Today, I bring you, on this feminist Friday, the first of a series by Part Time Monster Contributor Cat. She is my dearest friend, certainly my longest-running companion (we’ve been friends all our lives), and she and her wife, Heather, have recently gotten married.

Some of you have seen Sourcerer’s posts on marriage equality this week. If you haven’t, go here, here, here, and then here. Here at the Monster, I’ve written about being a Southern liberal who wants marriage equality. But we’ve been unable to hear an important voice, that of a contributor who is actively engaged in this struggle not just because she’s an activist but because who she loves makes her a part of a struggle–and Cat seems ready, now, to shout about it. So here’s her story, her words–her voice.


I’ve always been an advocate for equality. I wrote a pro-Obama article in one of the most conservative newspapers in the state back when Obama wasn’t even cool among the Millennials of my small town, right after Dreams from My Father, and right before his famous speech at the Democratic National Convention. I’ve written pieces about income equality, equality in the work place, women’s rights and minority justice. However, on the biggest civil rights issue of our time, I’ve remained mostly silent. I was too close to it, a woman in love and engaged to be married during the fight for marriage equality.  I guess I just wanted my marriage to be my marriage. Not a fight. Not a struggle. Not a statement.

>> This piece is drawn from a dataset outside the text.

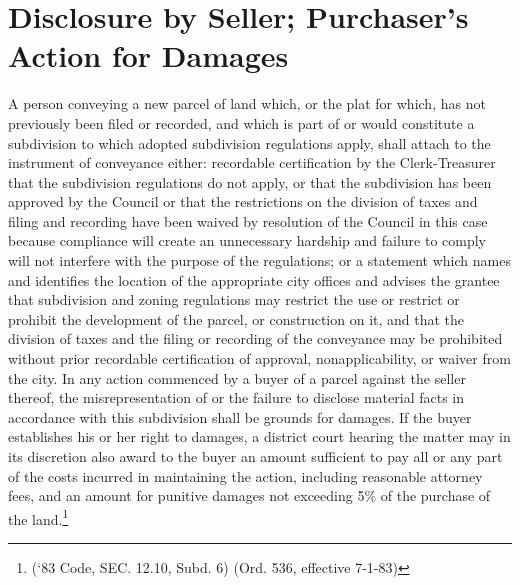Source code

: \section{Disclosure by Seller; Purchaser’s Action for Damages}
A person conveying a new parcel of land which, or the plat for which, has not previously been filed or recorded, and which is part of or would constitute a subdivision to which adopted subdivision regulations apply, shall attach to the instrument of conveyance either: recordable certification by the Clerk-Treasurer that the subdivision regulations do not apply, or that the subdivision has been approved by the Council or that the restrictions on the division of taxes and filing and recording have been waived by resolution of the Council in this case because compliance will create an unnecessary hardship and failure to comply will not interfere with the purpose of the regulations; or a statement which names and identifies the location of the appropriate city offices and advises the grantee that subdivision and zoning regulations may restrict the use or restrict or prohibit the development of the parcel, or construction on it, and that the division of taxes and the filing or recording of the conveyance may be prohibited without prior recordable certification of approval, nonapplicability, or waiver from the city. In any action commenced by a buyer of a parcel against the seller thereof, the misrepresentation of or the failure to disclose material facts in accordance with this subdivision shall be grounds for damages.  If the buyer establishes his or her right to damages, a district court hearing the matter may in its discretion also award to the buyer an amount sufficient to pay all or any part of the costs incurred in maintaining the action, including reasonable attorney fees, and an amount for punitive damages not exceeding 5\% of the purchase of the land.\footnote{(‘83 Code, SEC. 12.10, Subd. 6)  (Ord. 536, effective 7-1-83)}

When I met my now wife Heather in 2010 I was a divorced, bi-sexual mother of two with a barely middle income job and my very first bought-it-all-by-myself vehicle. The first night I saw her, I wanted her. And eventually, I got her. But this isn’t our love story, it’s our wedding story, and it should be one and the same, but it isn’t.

When she asked me to marry her, I said yes. However, I didn’t really think we would ever get married. When she asked me, she didn’t think we would ever get married. Not that we didn’t love each other and want that commitment. We planned a wedding that wouldn’t be recognized by anyone but our friends and family who chose to gather and celebrate with us. Even this limited version of marriage was actually more than either of us thought possible when we  were little girls with confusing dreams of other girls.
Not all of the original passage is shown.